=== Action item ===
Copy each line of the following data that contains "https".

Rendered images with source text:
┄┄┄┄┄┄

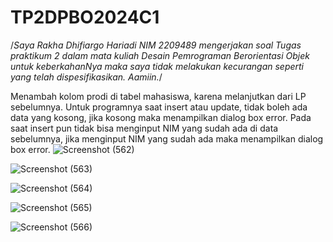 # TP2DPBO2024C1
/*Saya Rakha Dhifiargo Hariadi
 NIM 2209489 mengerjakan soal 
 Tugas praktikum 2 dalam mata kuliah 
 Desain Pemrograman Berorientasi Objek
 untuk keberkahanNya maka saya tidak
 melakukan kecurangan seperti 
 yang telah dispesifikasikan. Aamiin.*/ 

Menambah kolom prodi di tabel mahasiswa, karena melanjutkan dari LP sebelumnya. Untuk programnya saat insert atau update, tidak boleh ada data yang kosong, jika kosong maka menampilkan dialog box error. Pada saat insert pun tidak bisa menginput NIM yang sudah ada di data sebelumnya, jika menginput NIM yang sudah ada maka menampilkan dialog box error.
![Screenshot (562)](https://github.com/rakhargo/TP2DPBO2024C1/assets/117525800/7aef936a-6986-473d-ad59-a9d0d3be1e49)

![Screenshot (563)](https://github.com/rakhargo/TP2DPBO2024C1/assets/117525800/cd974e02-44ea-4822-841f-4843fb22ee69)

![Screenshot (564)](https://github.com/rakhargo/TP2DPBO2024C1/assets/117525800/b539a43e-689c-428b-87d3-17e15bb39f81)

![Screenshot (565)](https://github.com/rakhargo/TP2DPBO2024C1/assets/117525800/62e2d9ea-0b63-47bf-93d4-e3338c4b41df)

![Screenshot (566)](https://github.com/rakhargo/TP2DPBO2024C1/assets/117525800/f0f1c396-1601-450d-83b7-62d25e8372f8)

┄┄┄┄┄┄

=== Exercise solution ===
![Screenshot (562)](https://github.com/rakhargo/TP2DPBO2024C1/assets/117525800/7aef936a-6986-473d-ad59-a9d0d3be1e49)
![Screenshot (563)](https://github.com/rakhargo/TP2DPBO2024C1/assets/117525800/cd974e02-44ea-4822-841f-4843fb22ee69)
![Screenshot (564)](https://github.com/rakhargo/TP2DPBO2024C1/assets/117525800/b539a43e-689c-428b-87d3-17e15bb39f81)
![Screenshot (565)](https://github.com/rakhargo/TP2DPBO2024C1/assets/117525800/62e2d9ea-0b63-47bf-93d4-e3338c4b41df)
![Screenshot (566)](https://github.com/rakhargo/TP2DPBO2024C1/assets/117525800/f0f1c396-1601-450d-83b7-62d25e8372f8)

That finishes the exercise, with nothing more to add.